| Indicator | This Period | Prior Year Same Period | YoY |
|---|---|---|---|
| Revenue / Net Sales | ¥22153.8B | ¥20908.1B | +6.0% |
| Operating Income / Operating Profit | ¥2404.3B | ¥1871.3B | +28.5% |
| Ordinary Income | ¥2360.9B | ¥1935.9B | +22.0% |
| Net Income / Net Profit | ¥724.5B | ¥474.9B | +52.6% |
| ROE | 3.6% | 2.6% | - |
For the fiscal year ended March 2026, Revenue was ¥22,153.8B (YoY +1,245.7B, +6.0%), Operating Income was ¥2,404.3B (YoY +533.0B, +28.5%), Ordinary Income was ¥2,360.9B (YoY +425.0B, +22.0%), and Net Income attributable to owners of the parent was ¥1,622.1B (YoY +270.4B, +20.0%), reflecting increases in both revenue and profit. Operating margin improved by 2.0pt to 10.9%, with expansion of gross margin to 22.6% and SG&A containment realizing operating leverage. EPS rose to ¥112.98 (prior year ¥94.19, +19.9%). Results reached 101% of the full year guidance (parent company net income ¥1,600B). Total assets expanded to ¥13,8895.6B (YoY +11.3%), and total equity to ¥2,087.8B (YoY +11.3%). Operating Cash Flow (OCF) was ▲¥3,675.4B as cash outflows continued due to accumulation of operating assets, supplemented by financing cash flow of +¥4,693.7B via external funding. Comprehensive income was ¥2,614.6B, boosted by an increase in foreign currency translation adjustments (+¥922.0B). Equity Ratio was 15.3% and ROE was 8.6%, with capital efficiency stable, while a high leverage structure persists with D/E ratio 5.52x and Debt/Capital ratio 69.3%.

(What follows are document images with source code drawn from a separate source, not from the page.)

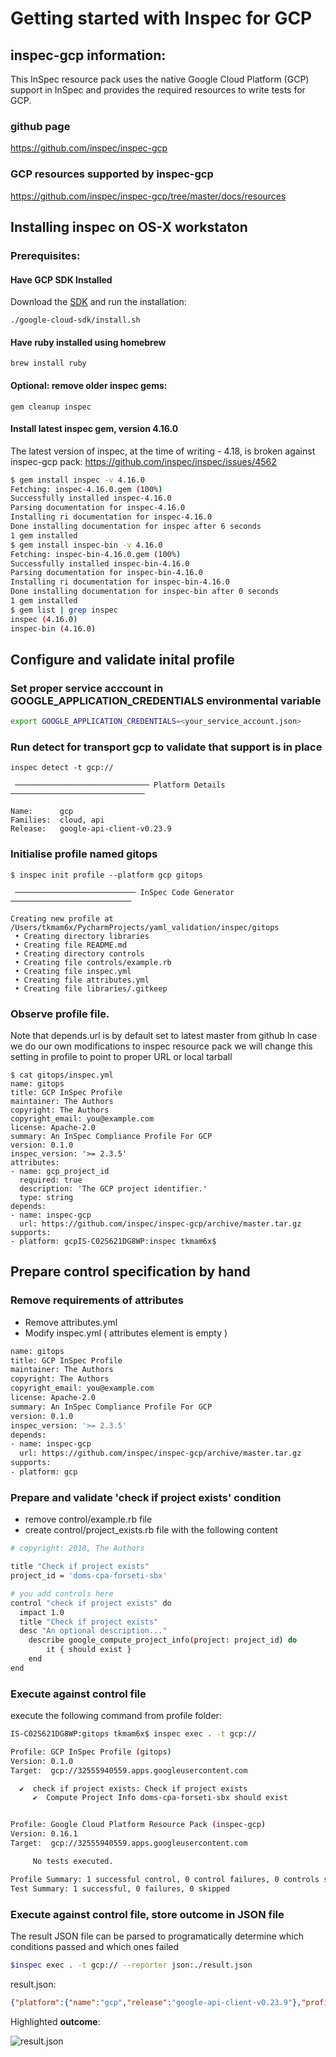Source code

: # Getting started with Inspec for GCP

## inspec-gcp information:
This InSpec resource pack uses the native Google Cloud Platform (GCP) support in InSpec and provides the required resources to write tests for GCP.
### github page
https://github.com/inspec/inspec-gcp

### GCP resources supported by inspec-gcp 
https://github.com/inspec/inspec-gcp/tree/master/docs/resources

## Installing inspec on OS-X workstaton
### Prerequisites: 
#### Have GCP SDK Installed
Download the [SDK](https://cloud.google.com/sdk/docs/) and run the installation:
```
./google-cloud-sdk/install.sh
```

#### Have ruby installed using homebrew
```
brew install ruby
```
    
#### Optional: remove older inspec gems:
```
gem cleanup inspec
```

#### Install latest inspec gem, version 4.16.0 
The latest version of inspec, at the time of writing - 4.18, is broken against inspec-gcp pack:
https://github.com/inspec/inspec/issues/4562

```bash
$ gem install inspec -v 4.16.0
Fetching: inspec-4.16.0.gem (100%)
Successfully installed inspec-4.16.0
Parsing documentation for inspec-4.16.0
Installing ri documentation for inspec-4.16.0
Done installing documentation for inspec after 6 seconds
1 gem installed
$ gem install inspec-bin -v 4.16.0
Fetching: inspec-bin-4.16.0.gem (100%)
Successfully installed inspec-bin-4.16.0
Parsing documentation for inspec-bin-4.16.0
Installing ri documentation for inspec-bin-4.16.0
Done installing documentation for inspec-bin after 0 seconds
1 gem installed
$ gem list | grep inspec
inspec (4.16.0)
inspec-bin (4.16.0)
```

## Configure and validate inital profile

### Set proper service acccount in GOOGLE_APPLICATION_CREDENTIALS environmental variable
```bash
export GOOGLE_APPLICATION_CREDENTIALS=<your_service_account.json> 
```


### Run detect for transport gcp to validate that support is in place 

```
inspec detect -t gcp://

 ────────────────────────────── Platform Details ────────────────────────────── 

Name:      gcp
Families:  cloud, api
Release:   google-api-client-v0.23.9
```

### Initialise profile named gitops
```
$ inspec init profile --platform gcp gitops

 ─────────────────────────── InSpec Code Generator ─────────────────────────── 

Creating new profile at /Users/tkmam6x/PycharmProjects/yaml_validation/inspec/gitops
 • Creating directory libraries
 • Creating file README.md
 • Creating directory controls
 • Creating file controls/example.rb
 • Creating file inspec.yml
 • Creating file attributes.yml
 • Creating file libraries/.gitkeep
```


### Observe profile file. 
Note that depends.url is by default set to latest master from github
In case we do our own modifications to inspec resource pack we will change this 
setting in profile to point to proper URL or local tarball

```
$ cat gitops/inspec.yml 
name: gitops
title: GCP InSpec Profile
maintainer: The Authors
copyright: The Authors
copyright_email: you@example.com
license: Apache-2.0
summary: An InSpec Compliance Profile For GCP
version: 0.1.0
inspec_version: '>= 2.3.5'
attributes:
- name: gcp_project_id
  required: true
  description: 'The GCP project identifier.'
  type: string
depends:
- name: inspec-gcp
  url: https://github.com/inspec/inspec-gcp/archive/master.tar.gz
supports:
- platform: gcpIS-C02S621DG8WP:inspec tkmam6x$ 
```


## Prepare control specification by hand
### Remove requirements of attributes
 - Remove attributes.yml
 - Modify inspec.yml ( attributes element is empty )
 
```bash
name: gitops
title: GCP InSpec Profile
maintainer: The Authors
copyright: The Authors
copyright_email: you@example.com
license: Apache-2.0
summary: An InSpec Compliance Profile For GCP
version: 0.1.0
inspec_version: '>= 2.3.5'
depends:
- name: inspec-gcp
  url: https://github.com/inspec/inspec-gcp/archive/master.tar.gz
supports:
- platform: gcp
```

### Prepare and validate  'check if project exists' condition
- remove control/example.rb file
- create control/project_exists.rb file with the following content

```bash
# copyright: 2018, The Authors

title "Check if project exists"
project_id = 'doms-cpa-forseti-sbx'

# you add controls here
control "check if project exists" do
  impact 1.0
  title "Check if project exists"
  desc "An optional description..."
    describe google_compute_project_info(project: project_id) do
        it { should exist }
    end
end
```

### Execute against control file
execute the following command from profile folder:

```bash
IS-C02S621DG8WP:gitops tkmam6x$ inspec exec . -t gcp://

Profile: GCP InSpec Profile (gitops)
Version: 0.1.0
Target:  gcp://32555940559.apps.googleusercontent.com

  ✔  check if project exists: Check if project exists
     ✔  Compute Project Info doms-cpa-forseti-sbx should exist


Profile: Google Cloud Platform Resource Pack (inspec-gcp)
Version: 0.16.1
Target:  gcp://32555940559.apps.googleusercontent.com

     No tests executed.

Profile Summary: 1 successful control, 0 control failures, 0 controls skipped
Test Summary: 1 successful, 0 failures, 0 skipped
```

### Execute against control file, store outcome in JSON file
The result JSON file can be parsed to programatically determine which conditions passed and which ones failed
```bash
$inspec exec . -t gcp:// --reporter json:./result.json
```

result.json:
```json
{"platform":{"name":"gcp","release":"google-api-client-v0.23.9"},"profiles":[{"name":"gitops","version":"0.1.0","sha256":"60afcf72e3902760447c2c056d65426128e5f0a87b6ad150f67020eb5a250c50","title":"GCP InSpec Profile","maintainer":"The Authors","summary":"An InSpec Compliance Profile For GCP","license":"Apache-2.0","copyright":"The Authors","copyright_email":"you@example.com","supports":[{"platform":"gcp"}],"attributes":[],"depends":[{"name":"inspec-gcp","url":"https://github.com/inspec/inspec-gcp/archive/master.tar.gz","status":"loaded"}],"groups":[{"id":"controls/project_exists.rb","controls":["check if project exists"],"title":"Check if project exists"}],"controls":[{"id":"check if project exists","title":"Check if project exists","desc":"An optional description...","descriptions":[{"label":"default","data":"An optional description..."}],"impact":1.0,"refs":[],"tags":{},"code":"control \"check if project exists\" do\n  impact 1.0\n  title \"Check if project exists\"\n  desc \"An optional description...\"\n    describe google_compute_project_info(project: project_id) do\n        it { should exist }\n    end\nend\n","source_location":{"line":7,"ref":"./controls/project_exists.rb"},"results":[{"status":"passed","code_desc":"Compute Project Info doms-cpa-forseti-sbx should exist","run_time":0.002256,"start_time":"2019-10-15T13:01:48-05:00"}]}],"status":"loaded"},{"name":"inspec-gcp","version":"0.16.1","sha256":"c7cb1b87ce95c77b5a147c2cdceea3a15070e569477ffc50adccbb854809c861","title":"Google Cloud Platform Resource Pack","maintainer":"spaterson@chef.io,russell.seymour@turtlesystems.co.uk","summary":"This resource pack provides compliance resources_old_ignore for Google Cloud Platform","license":"Apache-2.0","copyright":"spaterson@chef.io,russell.seymour@turtlesystems.co.uk","copyright_email":"spaterson@chef.io,russell.seymour@turtlesystems.co.uk","supports":[{"platform":"gcp"}],"attributes":[],"parent_profile":"gitops","groups":[],"controls":[],"status":"loaded"}],"statistics":{"duration":0.00655},"version":"4.16.0"}
```

Highlighted **outcome**:

![result.json](/docs/result.json.png "result.json")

[Revenue] Revenue was ¥22,153.8B (YoY +6.0%), maintaining a growth trend. By segment, Customer Solutions was ¥1,022.0B (share 46.1%, +5.3%), with the core business expanding steadily. Overseas Customer was ¥511.2B (23.1%, +3.4%), and Aviation was ¥339.7B (15.3%, +5.5%) showing stable growth. Logistics, which showed the highest growth, was ¥178.9B (8.1%, +31.4%), supported by rising demand for marine containers and railcar leases. Conversely, Real Estate was ¥110.6B (5.0%, ▲5.2%) and contracted year-on-year. Environmental Energy was ¥46.0B (2.1%, +0.2%) and Mobility was ¥6.8B (0.3%, +20.9%), niche but growing. Gross Profit was ¥5,001.6B (gross margin 22.6%), up ¥374.9B YoY. Effects from consolidated subsidiaries' fiscal period changes (Aviation +¥89.92B, Logistics +¥62.49B, Adjustments +¥75.78B, total +¥228.2B) added to both revenue and profit, suggesting the underlying growth rate may be somewhat modest.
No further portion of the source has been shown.